[Items listed in a dataset]
━━━━━━

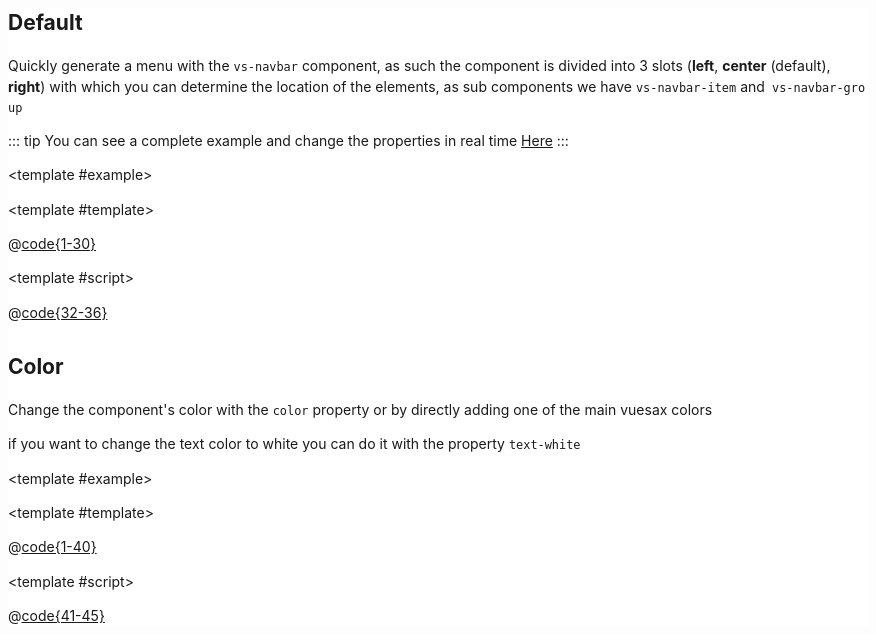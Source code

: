 <card>

## Default

<docs-warn />

Quickly generate a menu with the `vs-navbar` component, as such the component is divided into 3 slots (**left**, **center** (default), **right**) with which you can determine the location of the elements, as sub components we have `vs-navbar-item` and` vs-navbar-group`

::: tip
You can see a complete example and change the properties in real time
[Here](/examples/navbar.html)
:::

<template #example>
<navbar-default />
</template>

<template #template>

@[code{1-30}](../.vuepress/components/navbar/default.vue)

</template>

<template #script>

@[code{32-36}](../.vuepress/components/navbar/default.vue)

</template>

</card>

<card>

## Color

Change the component's color with the `color` property or by directly adding one of the main vuesax colors

if you want to change the text color to white you can do it with the property `text-white`

<template #example>
<navbar-color />
</template>

<template #template>

@[code{1-40}](../.vuepress/components/navbar/color.vue)

</template>

<template #script>

@[code{41-45}](../.vuepress/components/navbar/color.vue)

</template>

</card>
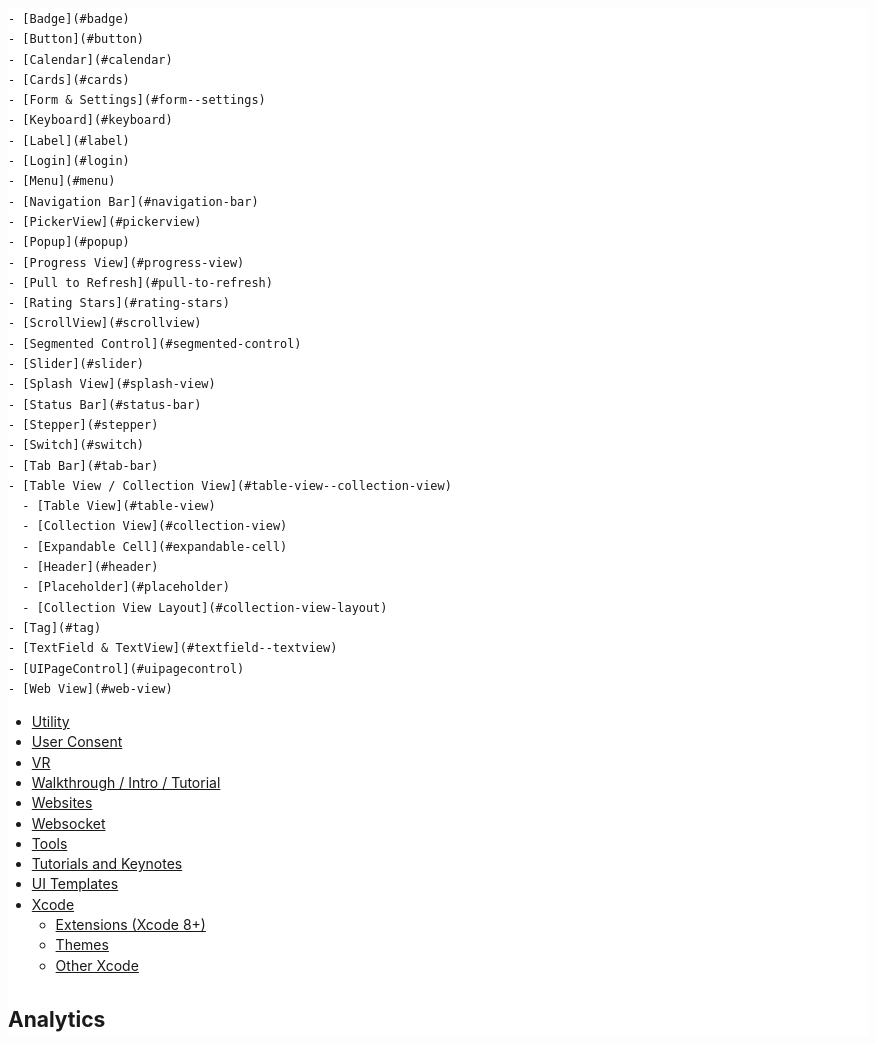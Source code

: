     - [Badge](#badge)
    - [Button](#button)
    - [Calendar](#calendar)
    - [Cards](#cards)
    - [Form & Settings](#form--settings)
    - [Keyboard](#keyboard)
    - [Label](#label)
    - [Login](#login)
    - [Menu](#menu)
    - [Navigation Bar](#navigation-bar)
    - [PickerView](#pickerview)
    - [Popup](#popup)
    - [Progress View](#progress-view)
    - [Pull to Refresh](#pull-to-refresh)
    - [Rating Stars](#rating-stars)
    - [ScrollView](#scrollview)
    - [Segmented Control](#segmented-control)
    - [Slider](#slider)
    - [Splash View](#splash-view)
    - [Status Bar](#status-bar)
    - [Stepper](#stepper)
    - [Switch](#switch)
    - [Tab Bar](#tab-bar)
    - [Table View / Collection View](#table-view--collection-view)
      - [Table View](#table-view)
      - [Collection View](#collection-view)
      - [Expandable Cell](#expandable-cell)
      - [Header](#header)
      - [Placeholder](#placeholder)
      - [Collection View Layout](#collection-view-layout)
    - [Tag](#tag)
    - [TextField & TextView](#textfield--textview)
    - [UIPageControl](#uipagecontrol)
    - [Web View](#web-view)
- [Utility](#utility)
- [User Consent](#user-consent)
- [VR](#vr)
- [Walkthrough / Intro / Tutorial](#walkthrough--intro--tutorial)
- [Websites](#websites)
- [Websocket](#websocket)
- [Tools](#tools)
- [Tutorials and Keynotes](#tutorials-and-keynotes)
- [UI Templates](#ui-templates)
- [Xcode](#xcode)
    - [Extensions (Xcode 8+)](#extensions-xcode-8)
    - [Themes](#themes)
    - [Other Xcode](#other-xcode)



## Analytics
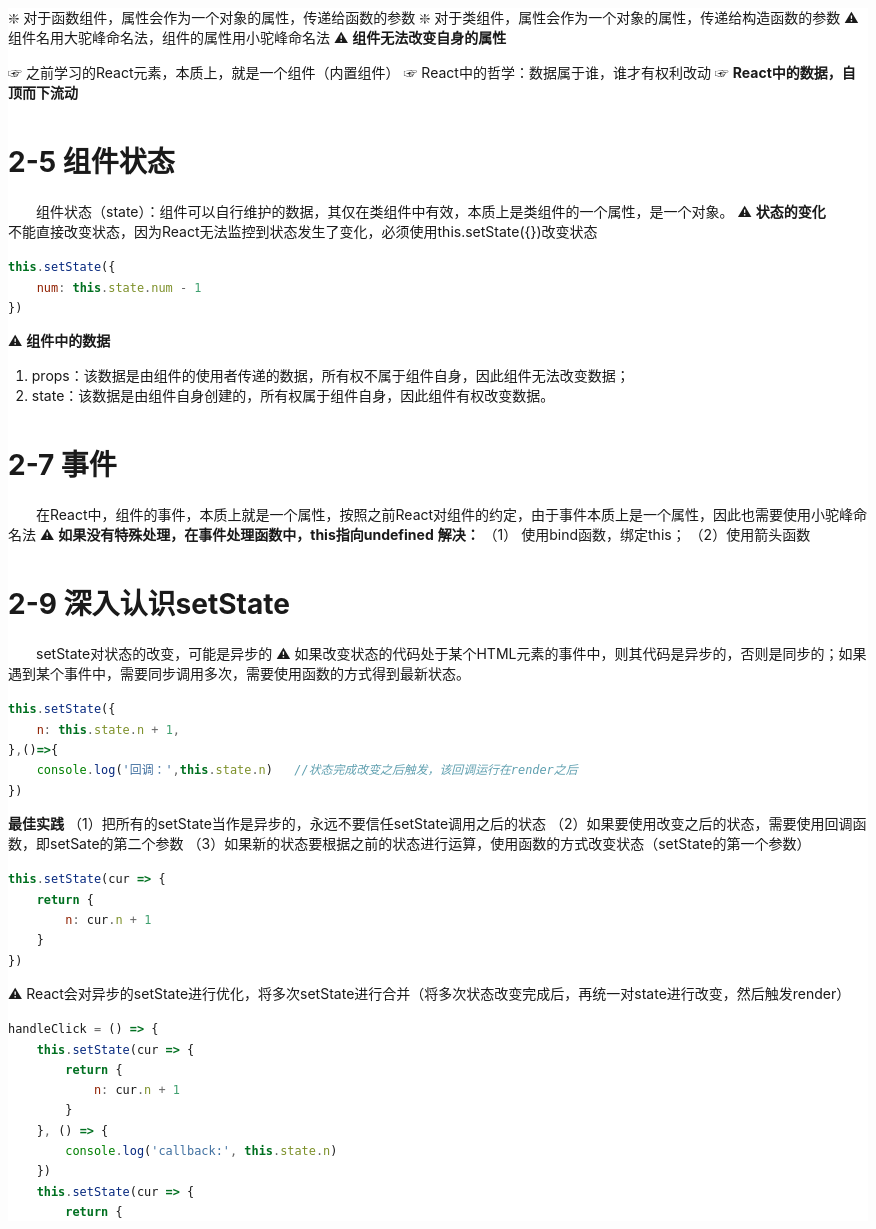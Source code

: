 ❇️ 对于函数组件，属性会作为一个对象的属性，传递给函数的参数
❇️ 对于类组件，属性会作为一个对象的属性，传递给构造函数的参数
⚠️ 组件名用大驼峰命名法，组件的属性用小驼峰命名法
⚠️ **组件无法改变自身的属性**

☞ 之前学习的React元素，本质上，就是一个组件（内置组件）
☞ React中的哲学：数据属于谁，谁才有权利改动
☞ **React中的数据，自顶而下流动**

# 2-5 组件状态
&emsp;&emsp;组件状态（state）：组件可以自行维护的数据，其仅在类组件中有效，本质上是类组件的一个属性，是一个对象。
⚠️ **状态的变化**
&emsp;&emsp;不能直接改变状态，因为React无法监控到状态发生了变化，必须使用this.setState({})改变状态
```js
this.setState({
    num: this.state.num - 1
})
```
⚠️ **组件中的数据**
1. props：该数据是由组件的使用者传递的数据，所有权不属于组件自身，因此组件无法改变数据；
2. state：该数据是由组件自身创建的，所有权属于组件自身，因此组件有权改变数据。

# 2-7 事件
&emsp;&emsp;在React中，组件的事件，本质上就是一个属性，按照之前React对组件的约定，由于事件本质上是一个属性，因此也需要使用小驼峰命名法
⚠️ **如果没有特殊处理，在事件处理函数中，this指向undefined**
**解决：**
（1） 使用bind函数，绑定this；
（2）使用箭头函数

# 2-9 深入认识setState
&emsp;&emsp;setState对状态的改变，可能是异步的
⚠️ 如果改变状态的代码处于某个HTML元素的事件中，则其代码是异步的，否则是同步的；如果遇到某个事件中，需要同步调用多次，需要使用函数的方式得到最新状态。
```js
this.setState({
    n: this.state.n + 1,
},()=>{
    console.log('回调：',this.state.n)   //状态完成改变之后触发，该回调运行在render之后
})
```
**最佳实践**
（1）把所有的setState当作是异步的，永远不要信任setState调用之后的状态
（2）如果要使用改变之后的状态，需要使用回调函数，即setSate的第二个参数
（3）如果新的状态要根据之前的状态进行运算，使用函数的方式改变状态（setState的第一个参数）
```js
this.setState(cur => {
    return {
        n: cur.n + 1
    }
})
```
⚠️ React会对异步的setState进行优化，将多次setState进行合并（将多次状态改变完成后，再统一对state进行改变，然后触发render）
```js
handleClick = () => {
    this.setState(cur => {
        return {
            n: cur.n + 1
        }
    }, () => {
        console.log('callback:', this.state.n)
    })
    this.setState(cur => {
        return {
```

━━━━━━

Assigned task: A single number is needed: the count of lines in the records that contain "Collection".

Your response: 3